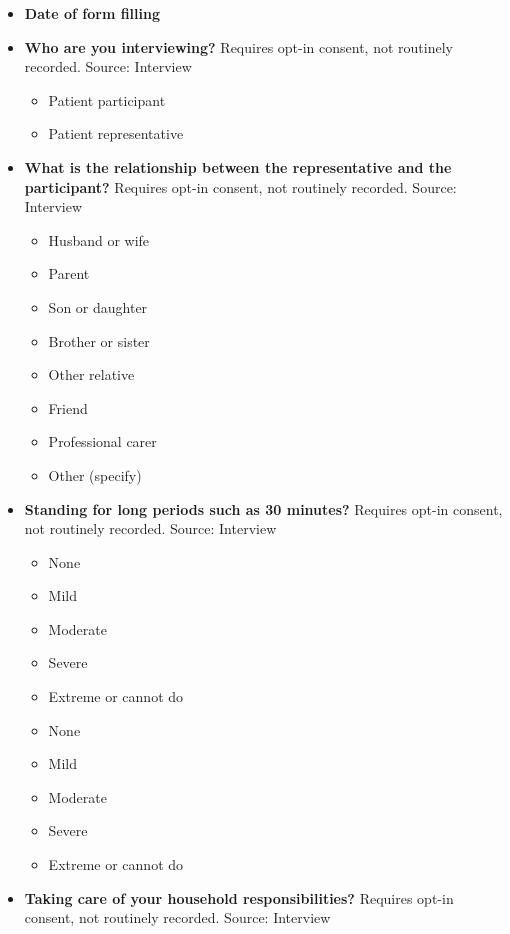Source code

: \documentclass[
]{scrartcl}
\providecommand{\tightlist}{%
  \setlength{\itemsep}{0pt}\setlength{\parskip}{0pt}}\usepackage{longtable,booktabs,array}
\begin{document}
\begin{itemize}
\item
  \textbf{Date of form filling}
\item
  \textbf{Who are you interviewing?} Requires opt-in consent, not
  routinely recorded. Source: Interview

  \begin{itemize}
  \tightlist
  \item
    Patient participant
  \item
    Patient representative
  \end{itemize}
\item
  \textbf{What is the relationship between the representative and the
  participant?} Requires opt-in consent, not routinely recorded. Source:
  Interview

  \begin{itemize}
  \tightlist
  \item
    Husband or wife
  \item
    Parent
  \item
    Son or daughter
  \item
    Brother or sister
  \item
    Other relative
  \item
    Friend
  \item
    Professional carer
  \item
    Other (specify)
  \end{itemize}
\item
  \textbf{Standing for long periods such as 30 minutes?} Requires opt-in
  consent, not routinely recorded. Source: Interview

  \begin{itemize}
  \tightlist
  \item
    None
  \item
    Mild
  \item
    Moderate
  \item
    Severe
  \item
    Extreme or cannot do
  \item
    None
  \item
    Mild
  \item
    Moderate
  \item
    Severe
  \item
    Extreme or cannot do
  \end{itemize}
\item
  \textbf{Taking care of your household responsibilities?} Requires
  opt-in consent, not routinely recorded. Source: Interview


\end{itemize}
\end{document}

[ASSIGNMENT]
Report how many lines in the data include the word "participant", and give nothing but the count.

[WRITTEN REPLY]
2